One third of all buildings in Istanbul are not earthquakeproof, the megacity’s Mayor Ekrem İmamoğlu said.
Speaking at a ceremony on the 22nd anniversary of the devastating August 17 tremor in the Sea of Marmara, İmamoğlu said the most important reality for the city was a possible earthquake in Istanbul, Diken news website reported on Tuesday.
Although the earthquake was mainly felt in the neighbouring Kocaeli province, several districts in Istanbul also suffered heavy losses as many buildings collapsed due to bad construction practices. At the time, the city had a population of approximately 10 million.
Today, that number has almost doubled, İmamoğlu said. “Therefore, Istanbul should now be much more concerned,” he added.
Some 200,000 buildings are likely to suffer moderate to severe damage in the expected Istanbul earthquake, the municipality’s deputy secretary general Mahir Polat said in a February meeting. In this scenario, three million residents are to be affected.

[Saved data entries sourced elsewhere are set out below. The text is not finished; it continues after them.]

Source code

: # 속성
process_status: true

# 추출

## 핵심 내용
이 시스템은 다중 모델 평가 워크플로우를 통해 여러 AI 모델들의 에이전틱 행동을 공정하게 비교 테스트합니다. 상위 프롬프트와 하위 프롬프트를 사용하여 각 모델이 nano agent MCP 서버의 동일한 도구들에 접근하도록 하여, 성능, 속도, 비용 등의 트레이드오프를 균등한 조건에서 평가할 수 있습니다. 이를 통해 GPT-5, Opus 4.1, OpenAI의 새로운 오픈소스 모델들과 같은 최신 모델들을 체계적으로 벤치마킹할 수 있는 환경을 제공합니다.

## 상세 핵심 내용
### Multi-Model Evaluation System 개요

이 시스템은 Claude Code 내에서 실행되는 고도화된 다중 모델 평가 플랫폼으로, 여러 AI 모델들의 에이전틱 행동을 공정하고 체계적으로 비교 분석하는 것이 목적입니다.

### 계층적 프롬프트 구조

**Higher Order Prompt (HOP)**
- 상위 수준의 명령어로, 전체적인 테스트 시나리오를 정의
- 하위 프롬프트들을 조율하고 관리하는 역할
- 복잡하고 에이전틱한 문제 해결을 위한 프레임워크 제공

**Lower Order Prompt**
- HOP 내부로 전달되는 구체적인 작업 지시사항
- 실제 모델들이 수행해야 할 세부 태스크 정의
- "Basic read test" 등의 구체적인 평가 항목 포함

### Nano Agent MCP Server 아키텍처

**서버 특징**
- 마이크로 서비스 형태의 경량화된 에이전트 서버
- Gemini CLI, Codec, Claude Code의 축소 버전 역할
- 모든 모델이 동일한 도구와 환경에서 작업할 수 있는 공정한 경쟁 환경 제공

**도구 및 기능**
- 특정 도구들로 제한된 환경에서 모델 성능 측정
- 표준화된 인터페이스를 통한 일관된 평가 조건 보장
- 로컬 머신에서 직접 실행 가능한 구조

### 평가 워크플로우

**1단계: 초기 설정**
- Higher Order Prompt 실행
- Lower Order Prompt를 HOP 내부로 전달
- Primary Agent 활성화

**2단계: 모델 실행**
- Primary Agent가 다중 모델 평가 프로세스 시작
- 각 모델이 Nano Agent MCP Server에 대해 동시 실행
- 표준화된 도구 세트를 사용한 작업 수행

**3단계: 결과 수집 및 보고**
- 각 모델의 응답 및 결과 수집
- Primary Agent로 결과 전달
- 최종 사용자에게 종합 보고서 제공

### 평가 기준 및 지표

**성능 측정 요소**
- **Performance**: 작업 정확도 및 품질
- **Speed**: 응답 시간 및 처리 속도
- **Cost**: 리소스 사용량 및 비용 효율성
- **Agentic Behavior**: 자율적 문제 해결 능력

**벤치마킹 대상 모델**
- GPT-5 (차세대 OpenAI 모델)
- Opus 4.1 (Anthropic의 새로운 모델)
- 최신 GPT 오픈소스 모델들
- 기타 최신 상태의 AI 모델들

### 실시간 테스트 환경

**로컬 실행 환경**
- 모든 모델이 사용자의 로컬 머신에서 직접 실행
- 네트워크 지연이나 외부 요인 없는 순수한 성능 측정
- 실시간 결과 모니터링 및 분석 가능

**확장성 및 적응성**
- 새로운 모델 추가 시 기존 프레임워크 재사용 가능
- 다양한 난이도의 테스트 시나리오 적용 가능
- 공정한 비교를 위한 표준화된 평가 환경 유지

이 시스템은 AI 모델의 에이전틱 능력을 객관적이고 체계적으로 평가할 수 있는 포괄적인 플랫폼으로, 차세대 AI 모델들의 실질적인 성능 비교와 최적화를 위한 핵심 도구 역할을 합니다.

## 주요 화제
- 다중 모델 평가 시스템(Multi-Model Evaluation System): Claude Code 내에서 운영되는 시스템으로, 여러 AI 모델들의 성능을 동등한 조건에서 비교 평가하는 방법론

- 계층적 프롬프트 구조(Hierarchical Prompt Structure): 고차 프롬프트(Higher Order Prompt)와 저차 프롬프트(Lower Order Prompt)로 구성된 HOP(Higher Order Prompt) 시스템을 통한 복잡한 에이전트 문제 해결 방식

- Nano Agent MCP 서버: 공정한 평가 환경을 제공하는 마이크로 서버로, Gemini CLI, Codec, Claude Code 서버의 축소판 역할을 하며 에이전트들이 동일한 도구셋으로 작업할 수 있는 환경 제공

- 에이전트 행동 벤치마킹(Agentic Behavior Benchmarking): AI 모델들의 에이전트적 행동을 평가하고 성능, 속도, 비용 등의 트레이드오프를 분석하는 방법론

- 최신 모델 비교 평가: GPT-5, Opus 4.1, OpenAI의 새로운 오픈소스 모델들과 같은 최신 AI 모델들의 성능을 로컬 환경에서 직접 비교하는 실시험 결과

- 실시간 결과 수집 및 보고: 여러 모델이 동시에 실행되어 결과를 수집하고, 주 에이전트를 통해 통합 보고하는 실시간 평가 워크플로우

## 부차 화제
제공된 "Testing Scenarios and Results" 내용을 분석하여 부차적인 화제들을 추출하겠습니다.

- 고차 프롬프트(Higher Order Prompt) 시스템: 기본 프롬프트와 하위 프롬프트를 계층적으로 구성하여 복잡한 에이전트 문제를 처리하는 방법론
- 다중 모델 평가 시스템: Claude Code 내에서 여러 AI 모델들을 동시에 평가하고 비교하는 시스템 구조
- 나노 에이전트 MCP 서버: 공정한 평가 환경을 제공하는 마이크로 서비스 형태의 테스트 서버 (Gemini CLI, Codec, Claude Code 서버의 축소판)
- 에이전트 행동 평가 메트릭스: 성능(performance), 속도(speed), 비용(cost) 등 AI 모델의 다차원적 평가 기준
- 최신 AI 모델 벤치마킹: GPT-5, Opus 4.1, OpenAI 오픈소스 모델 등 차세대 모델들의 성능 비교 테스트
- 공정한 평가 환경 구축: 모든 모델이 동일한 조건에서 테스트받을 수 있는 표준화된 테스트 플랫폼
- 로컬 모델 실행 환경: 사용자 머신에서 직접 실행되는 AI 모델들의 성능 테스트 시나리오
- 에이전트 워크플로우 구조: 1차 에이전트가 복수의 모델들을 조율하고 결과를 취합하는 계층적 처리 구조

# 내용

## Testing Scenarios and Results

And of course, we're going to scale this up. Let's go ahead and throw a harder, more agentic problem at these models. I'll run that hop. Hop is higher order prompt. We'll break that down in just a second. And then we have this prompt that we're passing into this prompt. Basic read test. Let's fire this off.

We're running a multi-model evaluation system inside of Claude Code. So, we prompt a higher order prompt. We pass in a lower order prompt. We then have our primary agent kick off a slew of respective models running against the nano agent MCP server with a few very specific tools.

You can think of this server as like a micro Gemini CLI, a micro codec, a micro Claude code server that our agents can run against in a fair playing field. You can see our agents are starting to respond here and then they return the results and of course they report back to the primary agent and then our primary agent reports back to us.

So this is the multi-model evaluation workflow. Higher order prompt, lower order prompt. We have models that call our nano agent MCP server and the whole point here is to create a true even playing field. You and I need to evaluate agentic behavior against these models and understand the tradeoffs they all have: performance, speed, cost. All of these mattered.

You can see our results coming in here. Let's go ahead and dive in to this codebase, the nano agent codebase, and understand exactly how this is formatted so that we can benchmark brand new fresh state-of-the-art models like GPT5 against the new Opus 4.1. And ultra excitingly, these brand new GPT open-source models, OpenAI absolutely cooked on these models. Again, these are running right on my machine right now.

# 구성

“Based on the building detection activities we have been carrying out for 1.5 years, we see that one out of every three buildings in Istanbul is unfortunately not resistant to earthquakes,” İmamoğlu said at the ceremony.
The mayor maintained that citizens and stakeholder institutions should face the problem.
“If our citizens prioritise the monetary side of the issue rather than safety, and if we are unable to manage the process with citizens in a transparent manner, we still have a problem.”
Turkey is prone to earthquakes and has a disastrous earthquake record as many of its cities are built on active faultlines. In the 1999 Marmara earthquake, official reports said about 18,000 people lost their lives, and more than 25,000 were injured.
The North Marmara faultline is overdue for an earthquake, and the so-called Istanbul Earthquake may have an intensity of as high as 7.6 on the Richter scale, geologist Dr Naci Görür told Cumhuriyet newspaper.